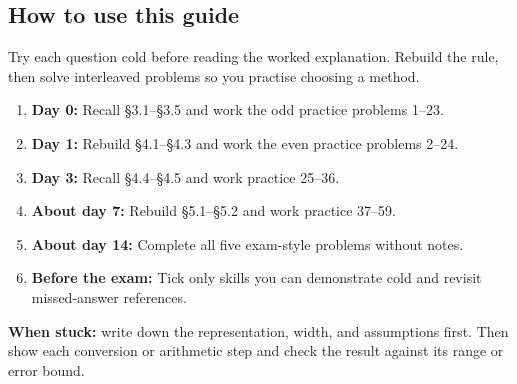 \documentclass[11pt]{article}
\begin{document}
\begin{keepsection}
\section{How to use this guide}

Try each question cold before reading the worked explanation. Rebuild the rule, then solve interleaved problems so you practise choosing a method.

\begin{enumerate}
\item \textbf{Day 0:} Recall §3.1–§3.5 and work the odd practice problems 1–23.
\item \textbf{Day 1:} Rebuild §4.1–§4.3 and work the even practice problems 2–24.
\item \textbf{Day 3:} Recall §4.4–§4.5 and work practice 25–36.
\item \textbf{About day 7:} Rebuild §5.1–§5.2 and work practice 37–59.
\item \textbf{About day 14:} Complete all five exam-style problems without notes.
\item \textbf{Before the exam:} Tick only skills you can demonstrate cold and revisit missed-answer references.
\end{enumerate}

\begin{notebox}\textbf{When stuck:} write down the representation, width, and assumptions first. Then show each conversion or arithmetic step and check the result against its range or error bound.\end{notebox}
\end{keepsection}
\end{document}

-.-.-

Goal of the exercise:
The lines above from the one containing "Try each question" through the one containing "practice problems 1–23." are to be set down exactly, and no others.

Written solution:
Try each question cold before reading the worked explanation. Rebuild the rule, then solve interleaved problems so you practise choosing a method.

\begin{enumerate}
\item \textbf{Day 0:} Recall §3.1–§3.5 and work the odd practice problems 1–23.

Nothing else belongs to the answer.